One might also argue that this change will encourage other changes, and the end result would be better.

I'm in favor of having information publicly available (for all departments, not just the EPA) and the argument about policy being made on secret information is compelling.

Comment Re:Again? (Score 1) 141

Technically, making transceivers work when there are 30 of them in vehicles next to each other can get difficult. People wonder why you can buy a dual-band walkie talkie for $60 but the one in the police car costs much more. If it's well engineered, the one in the police car has some RF plumbing that isn't in the $60 walkie talkie.

Comment Re:Well... (Score 1) 108

You do know that science isn't the only reason to go to space, don't you?

There is the issue of continuing the existence of the Human race, and whatever other life we choose to bring with us.

Planets and suns aren't sure things, you know. We sort of take ours for granted, but there is the evidence of the sky around us. And the ominous silence of a galaxy that should be filled with intelligent life...

Comment Re: Elon Musk (Score 1) 108

Is anyone still taking June 7 seriously? And where is it supposed to happen now? Cape Caneveral instead of Vandenberg? I would certiainly drive down if they held it at Vandenberg. I was there for the first try on DISCOVR.

The first test was supposed to come off much earlier than May. There are both commercial launches and government ones in the way, and there was the Helium pressurization issue which put some things off schedule.

Comment Re:Well... (Score 1) 108

It's said that making a mistake in manufacturing work on equipment for the Russian space program could have consequences a lot worse than just being fired.

It's true that we place more value on lives of famous astronauts lost than we place on all of those people inconveniently freezing to death because they have nowhere to sleep but our city sidewalks, etc. Nobody's holding a years-long investigation about them.

And I am totally, totally pissed off at all of the news coverage that goes to a few westerners killed on Everest compared to the 10,000 little people who got buried alive in Nepal.

But I am not sure any of this says a thing about what nation will lead in space.

Comment Re:Well... (Score 2) 108

Saturn V is the ride to orbit, not the vehicle for the astronauts. You can't just count the cost of Saturn V against the shuttle, you need to count the cost of one or more vehicles that were never built, because the Apollo would not have been sufficient to the task.

Comment Re:Elon Musk (Score 4, Informative) 108

The first big test is next week. They will do a crew escape test from a scaffold, rather than a rocket, with the Crew Dragon getting away from an assumed "exploding rocket" on its Super Draco thrusters, and landing safely for the presumed crew. I doubt the capsule is reusable for much other than drop tests after an escape, and soft ground landings for the capsule are not scheduled to be a feature until well after the start of its manned use.

There will be a full escape test after this, perhaps later this year, in which the rocket is launched and the capsule escapes at Max-Q. Something like the "Little Joe II" test for the Saturn 5 when I was a kid.

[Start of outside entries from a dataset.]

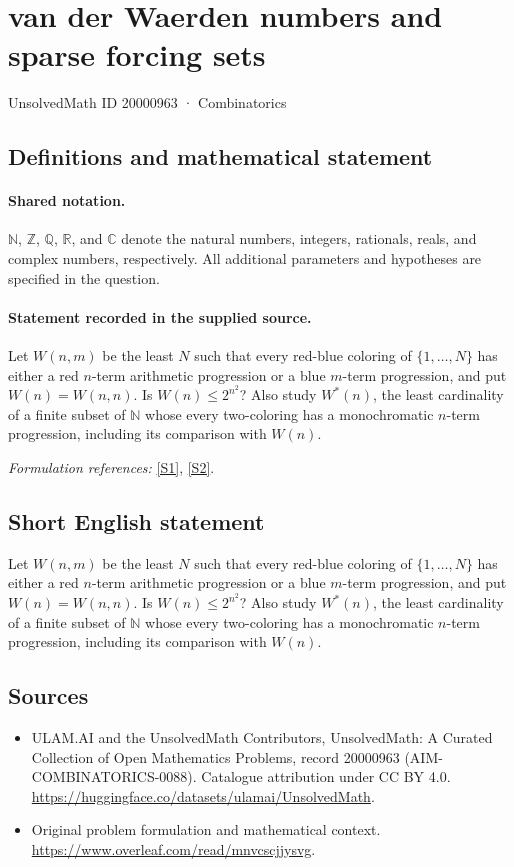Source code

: \documentclass[11pt]{article}
\newcommand{\sref}[2]{\hyperlink{source:#1:#2}{[S#2]}}
\begin{document}
\setcounter{section}{20000962}
\section{van der Waerden numbers and sparse forcing sets}\label{20000963}
{\small UnsolvedMath ID 20000963 · Combinatorics}
\subsection{Definitions and mathematical statement}

\paragraph{Shared notation.}$\mathbb N$, $\mathbb Z$, $\mathbb Q$, $\mathbb R$, and $\mathbb C$ denote the natural numbers, integers, rationals, reals, and complex numbers, respectively. All additional parameters and hypotheses are specified in the question.


\paragraph{Statement recorded in the supplied source.}
Let $W(n,m)$ be the least $N$ such that every red-blue coloring of $\{1,\ldots,N\}$ has either a red $n$-term arithmetic progression or a blue $m$-term progression, and put $W(n)=W(n,n)$. Is $W(n)\leq2^{n^2}$? Also study $W^*(n)$, the least cardinality of a finite subset of $\mathbb N$ whose every two-coloring has a monochromatic $n$-term progression, including its comparison with $W(n)$.
\par\smallskip\textit{Formulation references:} \sref{20000963}{1}, \sref{20000963}{2}.
\subsection{Short English statement}
Let $W(n,m)$ be the least $N$ such that every red-blue coloring of $\{1,\ldots,N\}$ has either a red $n$-term arithmetic progression or a blue $m$-term progression, and put $W(n)=W(n,n)$. Is $W(n)\leq2^{n^2}$? Also study $W^*(n)$, the least cardinality of a finite subset of $\mathbb N$ whose every two-coloring has a monochromatic $n$-term progression, including its comparison with $W(n)$.
\subsection{Sources}
\begin{itemize}
\item[\hypertarget{source:20000963:1}{S1}] ULAM.AI and the UnsolvedMath Contributors, UnsolvedMath: A Curated Collection of Open Mathematics Problems, record 20000963 (AIM-COMBINATORICS-0088). Catalogue attribution under CC BY 4.0.
\url{https://huggingface.co/datasets/ulamai/UnsolvedMath}.
\item[\hypertarget{source:20000963:2}{S2}] Original problem formulation and mathematical context.
\url{https://www.overleaf.com/read/mnvcscjjysvg}.
\end{itemize}
\label{end:20000963}
\end{document}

Comment Re:We need a way of keeping hams in practice (Score 4, Insightful) 141

There are more licensed hams today than ever before. Part of that is because we modernized the licensing rules and don't have a Morse code test any longer (for which I take partial credit). And they already have a commercial niche. Most of them have jobs. Many of us got those jobs because of the skill we developed through Amateur Radio. In general they pay as well or better than offering ISP service to the boonies.

We don't want to see commercial use of those frequencies, even if such use would help some folks get more equipment, because if that happened, there would not be room for Amateurs any longer.

You should consider that all of the ham HF frequencies together are smaller than one WiFi channel. And they have global range. So, if you offer a good bandwidth signal to some home in the boonies, you have potentially used up that freuquency for the whole world!